• [RECORD EXTRACTS]
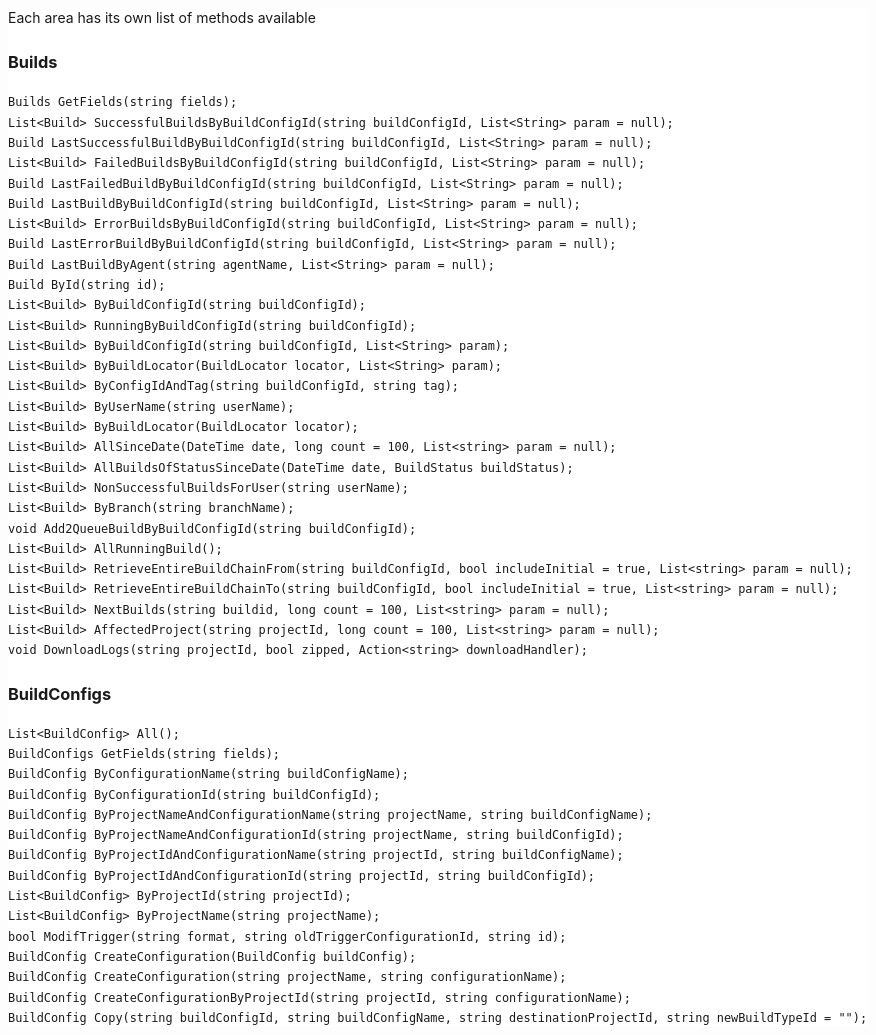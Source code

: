 Each area has its own list of methods available

### Builds

    Builds GetFields(string fields);
    List<Build> SuccessfulBuildsByBuildConfigId(string buildConfigId, List<String> param = null);
    Build LastSuccessfulBuildByBuildConfigId(string buildConfigId, List<String> param = null);
    List<Build> FailedBuildsByBuildConfigId(string buildConfigId, List<String> param = null);
    Build LastFailedBuildByBuildConfigId(string buildConfigId, List<String> param = null);
    Build LastBuildByBuildConfigId(string buildConfigId, List<String> param = null);
    List<Build> ErrorBuildsByBuildConfigId(string buildConfigId, List<String> param = null);
    Build LastErrorBuildByBuildConfigId(string buildConfigId, List<String> param = null);
    Build LastBuildByAgent(string agentName, List<String> param = null);
    Build ById(string id);
    List<Build> ByBuildConfigId(string buildConfigId);
    List<Build> RunningByBuildConfigId(string buildConfigId);
    List<Build> ByBuildConfigId(string buildConfigId, List<String> param);
    List<Build> ByBuildLocator(BuildLocator locator, List<String> param);
    List<Build> ByConfigIdAndTag(string buildConfigId, string tag);
    List<Build> ByUserName(string userName);
    List<Build> ByBuildLocator(BuildLocator locator);
    List<Build> AllSinceDate(DateTime date, long count = 100, List<string> param = null);
    List<Build> AllBuildsOfStatusSinceDate(DateTime date, BuildStatus buildStatus);
    List<Build> NonSuccessfulBuildsForUser(string userName);
    List<Build> ByBranch(string branchName);
    void Add2QueueBuildByBuildConfigId(string buildConfigId);
    List<Build> AllRunningBuild();
    List<Build> RetrieveEntireBuildChainFrom(string buildConfigId, bool includeInitial = true, List<string> param = null);
    List<Build> RetrieveEntireBuildChainTo(string buildConfigId, bool includeInitial = true, List<string> param = null);
    List<Build> NextBuilds(string buildid, long count = 100, List<string> param = null);
    List<Build> AffectedProject(string projectId, long count = 100, List<string> param = null);
    void DownloadLogs(string projectId, bool zipped, Action<string> downloadHandler);

### BuildConfigs

    List<BuildConfig> All();
    BuildConfigs GetFields(string fields);
    BuildConfig ByConfigurationName(string buildConfigName);
    BuildConfig ByConfigurationId(string buildConfigId);
    BuildConfig ByProjectNameAndConfigurationName(string projectName, string buildConfigName);
    BuildConfig ByProjectNameAndConfigurationId(string projectName, string buildConfigId);
    BuildConfig ByProjectIdAndConfigurationName(string projectId, string buildConfigName);
    BuildConfig ByProjectIdAndConfigurationId(string projectId, string buildConfigId);
    List<BuildConfig> ByProjectId(string projectId);
    List<BuildConfig> ByProjectName(string projectName);
    bool ModifTrigger(string format, string oldTriggerConfigurationId, string id);
    BuildConfig CreateConfiguration(BuildConfig buildConfig);
    BuildConfig CreateConfiguration(string projectName, string configurationName);
    BuildConfig CreateConfigurationByProjectId(string projectId, string configurationName);
    BuildConfig Copy(string buildConfigId, string buildConfigName, string destinationProjectId, string newBuildTypeId = "");
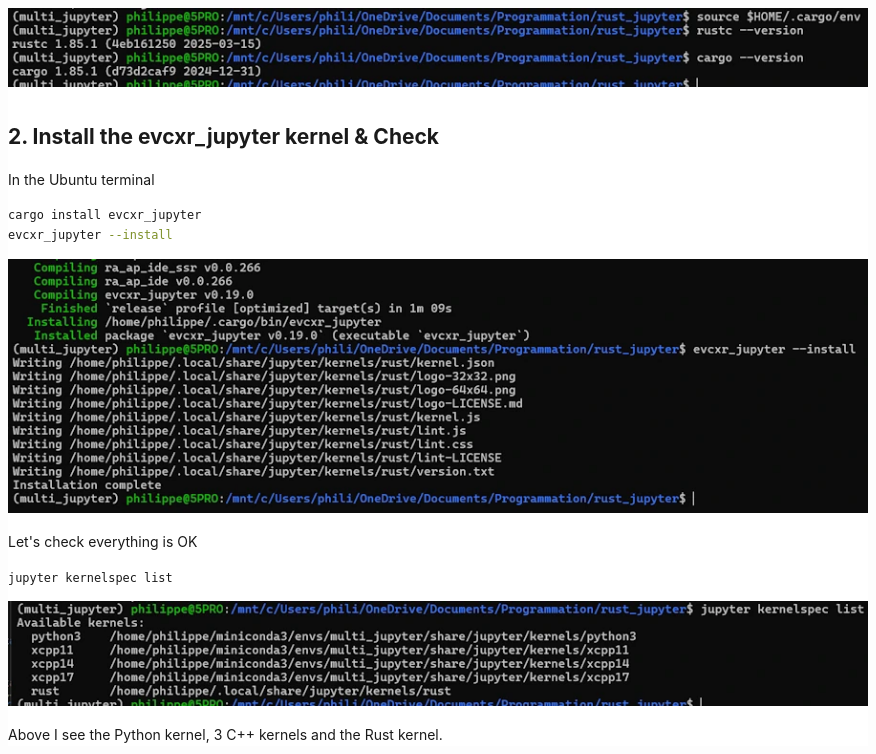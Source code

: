 <div align="center">
<img src="./assets/img_05.webp" alt="" width="900" loading="lazy"/>
</div>





## 2. Install the evcxr_jupyter kernel & Check

In the Ubuntu terminal

```bash
cargo install evcxr_jupyter
evcxr_jupyter --install
```

<div align="center">
<img src="./assets/img_06.webp" alt="" width="900" loading="lazy"/>
</div>

Let's check everything is OK

```bash
jupyter kernelspec list
```

<div align="center">
<img src="./assets/img_07.webp" alt="" width="900" loading="lazy"/>
</div>

Above I see the Python kernel, 3 C++ kernels and the Rust kernel.

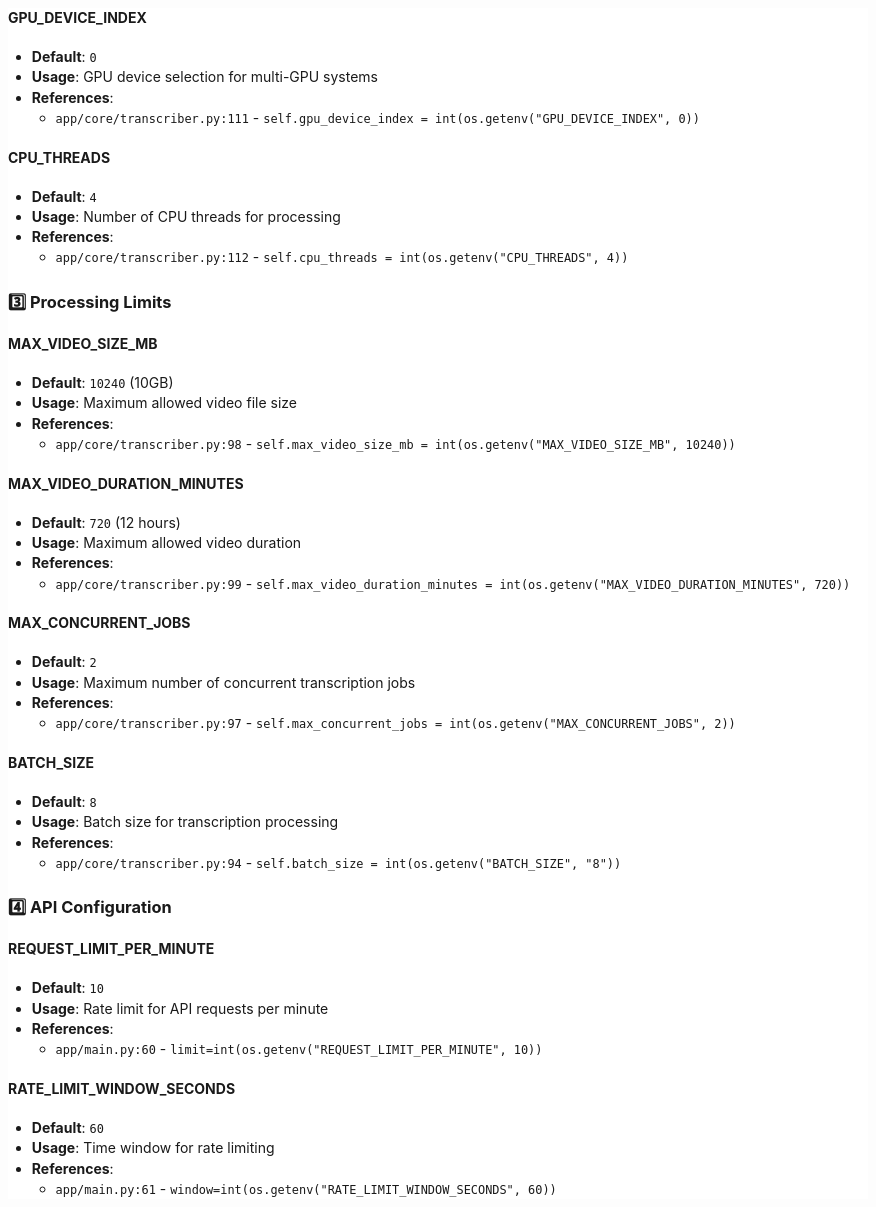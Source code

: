 #### **GPU_DEVICE_INDEX**
- **Default**: `0`
- **Usage**: GPU device selection for multi-GPU systems
- **References**:
  - `app/core/transcriber.py:111` - `self.gpu_device_index = int(os.getenv("GPU_DEVICE_INDEX", 0))`

#### **CPU_THREADS**
- **Default**: `4`
- **Usage**: Number of CPU threads for processing
- **References**:
  - `app/core/transcriber.py:112` - `self.cpu_threads = int(os.getenv("CPU_THREADS", 4))`

### 3️⃣ Processing Limits

#### **MAX_VIDEO_SIZE_MB**
- **Default**: `10240` (10GB)
- **Usage**: Maximum allowed video file size
- **References**:
  - `app/core/transcriber.py:98` - `self.max_video_size_mb = int(os.getenv("MAX_VIDEO_SIZE_MB", 10240))`

#### **MAX_VIDEO_DURATION_MINUTES**
- **Default**: `720` (12 hours)
- **Usage**: Maximum allowed video duration
- **References**:
  - `app/core/transcriber.py:99` - `self.max_video_duration_minutes = int(os.getenv("MAX_VIDEO_DURATION_MINUTES", 720))`

#### **MAX_CONCURRENT_JOBS**
- **Default**: `2`
- **Usage**: Maximum number of concurrent transcription jobs
- **References**:
  - `app/core/transcriber.py:97` - `self.max_concurrent_jobs = int(os.getenv("MAX_CONCURRENT_JOBS", 2))`

#### **BATCH_SIZE**
- **Default**: `8`
- **Usage**: Batch size for transcription processing
- **References**:
  - `app/core/transcriber.py:94` - `self.batch_size = int(os.getenv("BATCH_SIZE", "8"))`

### 4️⃣ API Configuration

#### **REQUEST_LIMIT_PER_MINUTE**
- **Default**: `10`
- **Usage**: Rate limit for API requests per minute
- **References**:
  - `app/main.py:60` - `limit=int(os.getenv("REQUEST_LIMIT_PER_MINUTE", 10))`

#### **RATE_LIMIT_WINDOW_SECONDS**
- **Default**: `60`
- **Usage**: Time window for rate limiting
- **References**:
  - `app/main.py:61` - `window=int(os.getenv("RATE_LIMIT_WINDOW_SECONDS", 60))`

• [PROBLEM TO SOLVE]
Print all entries exactly. The images do not belong in the copy.

• [EXERCISE ANSWER]
Source code

: Each area has its own list of methods available

### Builds

    Builds GetFields(string fields);
    List<Build> SuccessfulBuildsByBuildConfigId(string buildConfigId, List<String> param = null);
    Build LastSuccessfulBuildByBuildConfigId(string buildConfigId, List<String> param = null);
    List<Build> FailedBuildsByBuildConfigId(string buildConfigId, List<String> param = null);
    Build LastFailedBuildByBuildConfigId(string buildConfigId, List<String> param = null);
    Build LastBuildByBuildConfigId(string buildConfigId, List<String> param = null);
    List<Build> ErrorBuildsByBuildConfigId(string buildConfigId, List<String> param = null);
    Build LastErrorBuildByBuildConfigId(string buildConfigId, List<String> param = null);
    Build LastBuildByAgent(string agentName, List<String> param = null);
    Build ById(string id);
    List<Build> ByBuildConfigId(string buildConfigId);
    List<Build> RunningByBuildConfigId(string buildConfigId);
    List<Build> ByBuildConfigId(string buildConfigId, List<String> param);
    List<Build> ByBuildLocator(BuildLocator locator, List<String> param);
    List<Build> ByConfigIdAndTag(string buildConfigId, string tag);
    List<Build> ByUserName(string userName);
    List<Build> ByBuildLocator(BuildLocator locator);
    List<Build> AllSinceDate(DateTime date, long count = 100, List<string> param = null);
    List<Build> AllBuildsOfStatusSinceDate(DateTime date, BuildStatus buildStatus);
    List<Build> NonSuccessfulBuildsForUser(string userName);
    List<Build> ByBranch(string branchName);
    void Add2QueueBuildByBuildConfigId(string buildConfigId);
    List<Build> AllRunningBuild();
    List<Build> RetrieveEntireBuildChainFrom(string buildConfigId, bool includeInitial = true, List<string> param = null);
    List<Build> RetrieveEntireBuildChainTo(string buildConfigId, bool includeInitial = true, List<string> param = null);
    List<Build> NextBuilds(string buildid, long count = 100, List<string> param = null);
    List<Build> AffectedProject(string projectId, long count = 100, List<string> param = null);
    void DownloadLogs(string projectId, bool zipped, Action<string> downloadHandler);

### BuildConfigs

    List<BuildConfig> All();
    BuildConfigs GetFields(string fields);
    BuildConfig ByConfigurationName(string buildConfigName);
    BuildConfig ByConfigurationId(string buildConfigId);
    BuildConfig ByProjectNameAndConfigurationName(string projectName, string buildConfigName);
    BuildConfig ByProjectNameAndConfigurationId(string projectName, string buildConfigId);
    BuildConfig ByProjectIdAndConfigurationName(string projectId, string buildConfigName);
    BuildConfig ByProjectIdAndConfigurationId(string projectId, string buildConfigId);
    List<BuildConfig> ByProjectId(string projectId);
    List<BuildConfig> ByProjectName(string projectName);
    bool ModifTrigger(string format, string oldTriggerConfigurationId, string id);
    BuildConfig CreateConfiguration(BuildConfig buildConfig);
    BuildConfig CreateConfiguration(string projectName, string configurationName);
    BuildConfig CreateConfigurationByProjectId(string projectId, string configurationName);
    BuildConfig Copy(string buildConfigId, string buildConfigName, string destinationProjectId, string newBuildTypeId = "");
Source code

: <div align="center">
<img src="./assets/img_05.webp" alt="" width="900" loading="lazy"/>
</div>





## 2. Install the evcxr_jupyter kernel & Check

In the Ubuntu terminal

```bash
cargo install evcxr_jupyter
evcxr_jupyter --install
```

<div align="center">
<img src="./assets/img_06.webp" alt="" width="900" loading="lazy"/>
</div>

Let's check everything is OK

```bash
jupyter kernelspec list
```

<div align="center">
<img src="./assets/img_07.webp" alt="" width="900" loading="lazy"/>
</div>

Above I see the Python kernel, 3 C++ kernels and the Rust kernel.

Source code

: #### **GPU_DEVICE_INDEX**
- **Default**: `0`
- **Usage**: GPU device selection for multi-GPU systems
- **References**:
  - `app/core/transcriber.py:111` - `self.gpu_device_index = int(os.getenv("GPU_DEVICE_INDEX", 0))`

#### **CPU_THREADS**
- **Default**: `4`
- **Usage**: Number of CPU threads for processing
- **References**:
  - `app/core/transcriber.py:112` - `self.cpu_threads = int(os.getenv("CPU_THREADS", 4))`

### 3️⃣ Processing Limits

#### **MAX_VIDEO_SIZE_MB**
- **Default**: `10240` (10GB)
- **Usage**: Maximum allowed video file size
- **References**:
  - `app/core/transcriber.py:98` - `self.max_video_size_mb = int(os.getenv("MAX_VIDEO_SIZE_MB", 10240))`

#### **MAX_VIDEO_DURATION_MINUTES**
- **Default**: `720` (12 hours)
- **Usage**: Maximum allowed video duration
- **References**:
  - `app/core/transcriber.py:99` - `self.max_video_duration_minutes = int(os.getenv("MAX_VIDEO_DURATION_MINUTES", 720))`

#### **MAX_CONCURRENT_JOBS**
- **Default**: `2`
- **Usage**: Maximum number of concurrent transcription jobs
- **References**:
  - `app/core/transcriber.py:97` - `self.max_concurrent_jobs = int(os.getenv("MAX_CONCURRENT_JOBS", 2))`

#### **BATCH_SIZE**
- **Default**: `8`
- **Usage**: Batch size for transcription processing
- **References**:
  - `app/core/transcriber.py:94` - `self.batch_size = int(os.getenv("BATCH_SIZE", "8"))`

### 4️⃣ API Configuration

#### **REQUEST_LIMIT_PER_MINUTE**
- **Default**: `10`
- **Usage**: Rate limit for API requests per minute
- **References**:
  - `app/main.py:60` - `limit=int(os.getenv("REQUEST_LIMIT_PER_MINUTE", 10))`

#### **RATE_LIMIT_WINDOW_SECONDS**
- **Default**: `60`
- **Usage**: Time window for rate limiting
- **References**:
  - `app/main.py:61` - `window=int(os.getenv("RATE_LIMIT_WINDOW_SECONDS", 60))`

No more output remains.